Thanks for the report guys..The tides are kinda messed up as is the water like yall said..I have been weighing my options for tommorrow..Water should be starting to clear a little..Shoot me a PM if yall are headed out tommorrow


----------



## covertfisherman (Jul 4, 2009)

> *BIGRIGZ (1/18/2010)*did you at least take a picture of the chick with spring fever.....?


Naw, that might have been a little awkwardsince her boyfriend was there fishing.She was decent lookin though.


----------



## tom1s (Oct 4, 2007)

maybe its going to clear up by next weekend, I still need to load up on more bonita for the bait freezer.


----------



## letsgofishin (Oct 2, 2007)

I wished I had seen you guys out there.The sheepies were biting but not on fire.I managed 10 of them.


----------



## covertfisherman (Jul 4, 2009)

> *letsgofishin (1/18/2010)*I wished I had seen you guys out there.The sheepies were biting but not on fire.I managed 10 of them.


Which side were you on? We were on GB side and not a single person on that entire side (I walked the whole thing) had a bite at any time during the day. I don't think I lost a single shrimp to even a pigfish there.


----------



## letsgofishin (Oct 2, 2007)

I was on the GB side near the end wearing a camo coat and had a pier cart with me.Nobody asked me if I was catching anything.Guess the camo worked


----------



## onemorecast (Feb 16, 2009)

You guys shouldn't have let that chocolate milk fool ya. Me and my bro hit this afternoon and tore the drum up! The post and pics are coming soon under surf fishing section. We had about an hour or so of literally none stop action. I almost pulled.my hamstring muscle running to set hooks. It was crazy!!


----------



## covertfisherman (Jul 4, 2009)

> *letsgofishin (1/18/2010)*I was on the GB side near the end wearing a camo coat and had a pier cart with me.Nobody asked me if I was catching anything.Guess the camo worked


What time where you there? When I walked down to the end, there was a guy in a camo coat wearing a blue hat (if I remember right) and I said, "Nothing biting today, eh?" The man replied with a nod for "no." That was the only personanywhere nearthe end when I walked it around 1:00pm. We didn't leave Pickens until like 11:00.


----------



## covertfisherman (Jul 4, 2009)

> *onemorecast (1/18/2010)*You guys shouldn't have let that chocolate milk fool ya.
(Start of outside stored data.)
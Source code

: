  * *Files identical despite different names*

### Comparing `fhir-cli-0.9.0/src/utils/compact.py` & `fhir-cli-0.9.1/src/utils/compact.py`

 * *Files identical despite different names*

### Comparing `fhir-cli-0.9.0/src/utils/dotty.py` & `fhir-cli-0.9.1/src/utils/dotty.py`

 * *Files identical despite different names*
Me and my bro hit this afternoon and tore the drum up! The post and pics are coming soon under surf fishing section. We had about an hour or so of literally none stop action. I almost pulled.my hamstring muscle running to set hooks. It was crazy!!


:banghead That's what I get for listening to Ray I guess. oke He talked us out of fishing in the muddy water...


----------



## Snatch it (Feb 17, 2009)

> *covertfisherman (1/18/2010)*
> 
> 
> > *onemorecast (1/18/2010)*You guys shouldn't have let that chocolate milk fool ya. Me and my bro hit this afternoon and tore the drum up! The post and pics are coming soon under surf fishing section. We had about an hour or so of literally none stop action. I almost pulled.my hamstring muscle running to set hooks. It was crazy!!
> ...


 Trust me it was a suprise to us we caught anything under those conditions!!


----------



## surfstryker (Sep 28, 2007)

I hope fishin picks up soon. It sounds like the guy on the pickens needed you to start "gotcha fishin".


----------